Perlu diketahui dibuku itu disebutkan bahwa “Batam” merupakan akronim dari “batu ampa,” yang merujuk pada cerita si Badang dan Putri Tumasik yang dikenal dalam khasanah hikayat rakyat Melayu.

Pulau Batam secara geografis memiliki letak yang sangat strategis, berada di jalur lalu lintas perdagangan internasional Selat Malaka yang merupakan jalur perdagangan internasional tersibuk kedua setelah Selat Dover di Inggris.
Posisinya juga sangat strategis hanya 20 km atau 12,5 mil laut dari Singapura, dengan jarak tempuh hanya 45 menit melalui jalur laut, dengan aksesibilitas yang mudah ke negara lainnya di belahan dunia.

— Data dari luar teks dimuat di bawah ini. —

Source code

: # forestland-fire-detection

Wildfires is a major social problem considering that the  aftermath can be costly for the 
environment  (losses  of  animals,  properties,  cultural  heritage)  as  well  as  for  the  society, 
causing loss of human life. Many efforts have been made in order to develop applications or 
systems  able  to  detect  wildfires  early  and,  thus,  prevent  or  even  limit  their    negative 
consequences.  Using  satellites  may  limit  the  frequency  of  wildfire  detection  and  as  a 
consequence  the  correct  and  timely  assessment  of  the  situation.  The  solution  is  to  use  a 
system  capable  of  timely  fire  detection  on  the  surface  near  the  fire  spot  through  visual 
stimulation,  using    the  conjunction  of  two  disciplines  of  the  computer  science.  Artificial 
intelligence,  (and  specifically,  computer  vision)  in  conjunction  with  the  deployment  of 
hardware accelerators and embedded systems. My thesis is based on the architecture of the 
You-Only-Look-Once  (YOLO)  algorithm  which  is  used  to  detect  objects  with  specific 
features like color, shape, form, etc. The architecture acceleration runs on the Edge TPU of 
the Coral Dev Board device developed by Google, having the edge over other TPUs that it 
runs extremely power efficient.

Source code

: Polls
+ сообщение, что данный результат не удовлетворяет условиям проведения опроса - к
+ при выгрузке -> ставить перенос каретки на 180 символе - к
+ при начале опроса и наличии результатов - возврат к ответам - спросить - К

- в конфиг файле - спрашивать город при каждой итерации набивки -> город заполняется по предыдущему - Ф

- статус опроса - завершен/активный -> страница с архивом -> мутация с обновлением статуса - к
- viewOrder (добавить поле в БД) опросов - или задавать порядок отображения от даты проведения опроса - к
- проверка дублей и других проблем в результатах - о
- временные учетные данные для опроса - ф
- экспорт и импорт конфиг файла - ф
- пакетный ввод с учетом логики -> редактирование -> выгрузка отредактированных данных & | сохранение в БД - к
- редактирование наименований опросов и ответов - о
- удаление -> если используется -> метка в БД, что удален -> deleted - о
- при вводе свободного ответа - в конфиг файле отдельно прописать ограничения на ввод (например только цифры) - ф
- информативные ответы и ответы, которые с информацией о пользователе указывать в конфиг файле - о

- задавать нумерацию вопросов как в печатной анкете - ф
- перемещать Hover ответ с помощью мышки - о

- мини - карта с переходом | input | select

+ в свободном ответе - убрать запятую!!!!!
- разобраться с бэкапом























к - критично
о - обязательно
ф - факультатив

Pulau Batam sendiri merupakan salah satu pulau terbesar dari rangkaian 329 rangkaian pulau di sekitarnya di Kepulauan Riau, yakni memiliki luas 415 km2 atau 67% luas dari Singapura.
Alun – Alun Engku Putri salah satunya. Objek wisata ini terletak di Batam, Kepri, dimana dapat disebut sebagai ikon dari Batam itu sendiri karena beragam aktifitas dapat dilakukan di alun – alun ini.
Mulai dari sekadar berkumpul dengan satu komunitas tertentu, bercengkrama, menikmati jajanan khas Riau, atau bahkan berolahraga ringan.
Keindahan jantung kita Batam ini akan lebih asik sambil menikmati kuliner yang ada di bawah walcome to batam.
“Sore hari asik nongrong menjelang magrib dan tinggal sholat di mesjid raya,” kata Chelly dilokasi.